“Sarei potuto finire all’Atletico Madrid, nel 2013, ricongiungendomi col Cholo Simeone che avevo già avuto al San Lorenzo. Invece andai al Metalist Kharkiv, poi l’Atalanta: sognavo la big, poi ho pensato che con la società e il mister avrei potuto far diventare una grande la mia squadra. Ma l’amore eterno non l’ho promesso mai: solo a mia moglie Linda…”
. Un Papu Gomez in vena di dichiarazioni senza peli sulla lingua né ipocrisie quello apparso in viceochat con il socio di Perform Emanuele Arioli: “Non l’ho fatto nemmeno col Catania che mi ha lanciato in Italia, non lo faccio adesso che ho più di 200 presenze con la squadra di Bergamo. Non mi va di fare il falso”.
“Non ho mai baciato nessuna maglia, nemmeno quella dell’Arsenal Sarandì con cui vinse la Copa Sudamericana nel 2007 segnando una doppietta all’America allo Stadio Azteca – ha rimarcato il capitano nerazzurro -. Lo consiglio sempre ai giovani: il calcio cambia, magari domani litighi con presidente o allenatore e te ne devi andare”. Il numero 10 s’è comunque detto lietissimo di rappresentare la Bergamo del pallone: “Voglio tornare in campo come stanno facendo in Germania per regalare gioia ai tifosi, anche se costretti a casa. In Champions League dopo le sconfitte nelle 3 partite di andata del girone abbiamo acquisito una consapevolezza incredibile, con Gasperini la fase di finalizzazione è agevolata dal fatto che chiunque in squadra, da Gosens a Toloi fino a Djimsiti e ai centrocampisti, sa crossare e fare l’assist. Altrimenti io non avrei segnato 16 gol nella prima stagione del nuovo corso, o Zapata o Ilicic sarebbero in grado di far gol a grappoli e giocare come giocano”.

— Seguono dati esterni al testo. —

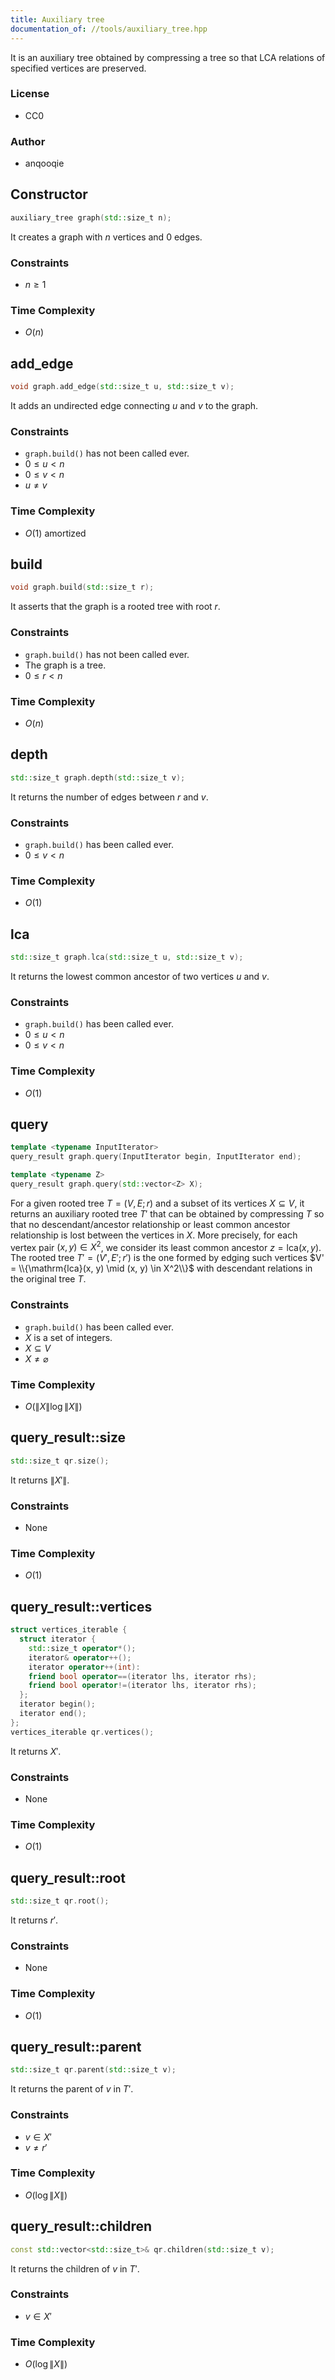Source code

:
 ```yaml
---
title: Auxiliary tree
documentation_of: //tools/auxiliary_tree.hpp
---
```


It is an auxiliary tree obtained by compressing a tree so that LCA relations of specified vertices are preserved.

### License
- CC0

### Author
- anqooqie

## Constructor
```cpp
auxiliary_tree graph(std::size_t n);
```

It creates a graph with $n$ vertices and $0$ edges.

### Constraints
- $n \geq 1$

### Time Complexity
- $O(n)$

## add_edge
```cpp
void graph.add_edge(std::size_t u, std::size_t v);
```

It adds an undirected edge connecting $u$ and $v$ to the graph.

### Constraints
- `graph.build()` has not been called ever.
- $0 \leq u < n$
- $0 \leq v < n$
- $u \neq v$

### Time Complexity
- $O(1)$ amortized

## build
```cpp
void graph.build(std::size_t r);
```

It asserts that the graph is a rooted tree with root $r$.

### Constraints
- `graph.build()` has not been called ever.
- The graph is a tree.
- $0 \leq r < n$

### Time Complexity
- $O(n)$

## depth
```cpp
std::size_t graph.depth(std::size_t v);
```

It returns the number of edges between $r$ and $v$.

### Constraints
- `graph.build()` has been called ever.
- $0 \leq v < n$

### Time Complexity
- $O(1)$

## lca
```cpp
std::size_t graph.lca(std::size_t u, std::size_t v);
```

It returns the lowest common ancestor of two vertices $u$ and $v$.

### Constraints
- `graph.build()` has been called ever.
- $0 \leq u < n$
- $0 \leq v < n$

### Time Complexity
- $O(1)$

## query
```cpp
template <typename InputIterator>
query_result graph.query(InputIterator begin, InputIterator end);

template <typename Z>
query_result graph.query(std::vector<Z> X);
```

For a given rooted tree $T = (V, E; r)$ and a subset of its vertices $X \subseteq V$, it returns an auxiliary rooted tree $T'$ that can be obtained by compressing $T$ so that no descendant/ancestor relationship or least common ancestor relationship is lost between the vertices in $X$.
More precisely, for each vertex pair $(x, y) \in X^2$, we consider its least common ancestor $z = \mathrm{lca}(x, y)$.
The rooted tree $T' = (V', E'; r')$ is the one formed by edging such vertices $V' = \\{\mathrm{lca}(x, y) \mid (x, y) \in X^2\\}$ with descendant relations in the original tree $T$.

### Constraints
- `graph.build()` has been called ever.
- $X$ is a set of integers.
- $X \subseteq V$
- $X \neq \varnothing$

### Time Complexity
- $O(\|X\| \log \|X\|)$

## query_result::size
```cpp
std::size_t qr.size();
```

It returns $\|X'\|$.

### Constraints
- None

### Time Complexity
- $O(1)$

## query_result::vertices
```cpp
struct vertices_iterable {
  struct iterator {
    std::size_t operator*();
    iterator& operator++();
    iterator operator++(int):
    friend bool operator==(iterator lhs, iterator rhs);
    friend bool operator!=(iterator lhs, iterator rhs);
  };
  iterator begin();
  iterator end();
};
vertices_iterable qr.vertices();
```

It returns $X'$.

### Constraints
- None

### Time Complexity
- $O(1)$

## query_result::root
```cpp
std::size_t qr.root();
```

It returns $r'$.

### Constraints
- None

### Time Complexity
- $O(1)$

## query_result::parent
```cpp
std::size_t qr.parent(std::size_t v);
```

It returns the parent of $v$ in $T'$.

### Constraints
- $v \in X'$
- $v \neq r'$

### Time Complexity
- $O(\log \|X\|)$

## query_result::children
```cpp
const std::vector<std::size_t>& qr.children(std::size_t v);
```

It returns the children of $v$ in $T'$.

### Constraints
- $v \in X'$

### Time Complexity
- $O(\log \|X\|)$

Qualche cenno sul prima e sul dopo, col Gasp comunque da spartiacque. “Nel 2007 mi alternavo con Leonardo Biagini accanto a Calderon in Copa Sudamericana, nell’Arsenal di Sarandì: nella semifinale col River Plate rimasi fuori, nella finale all’Azteca contro l’America. Che carriera avrei avuto se Biagini non si fosse strappato e io non avessi fatto gol? – si chiede il Papu -. Nell’anno e mezzo al San Lorenzo, una big, non riuscii invece a tirar fuori il meglio di me: a vent’anni o meno si fanno cazzate, non ero maturo i primi tempi col Cholo. Il Catania fu il trampolino di lancio. Il momento dopo l’Ucraina al Metalist fu abbastanza buio: arrivai all’Atalanta all’ultimo giorno di mercato dopo essermi allenato tre mesi da solo, fisicamente non ero a posto. Poi mandarono via Colantuono, con Reja ebbi più continuità grazie al 4-3-3 ma restammo 14 partite senza vincere. Adesso regaliamo felicità a una città che s’è dovuta fermare per il virus ma ha il diritto di tornare a gioire”.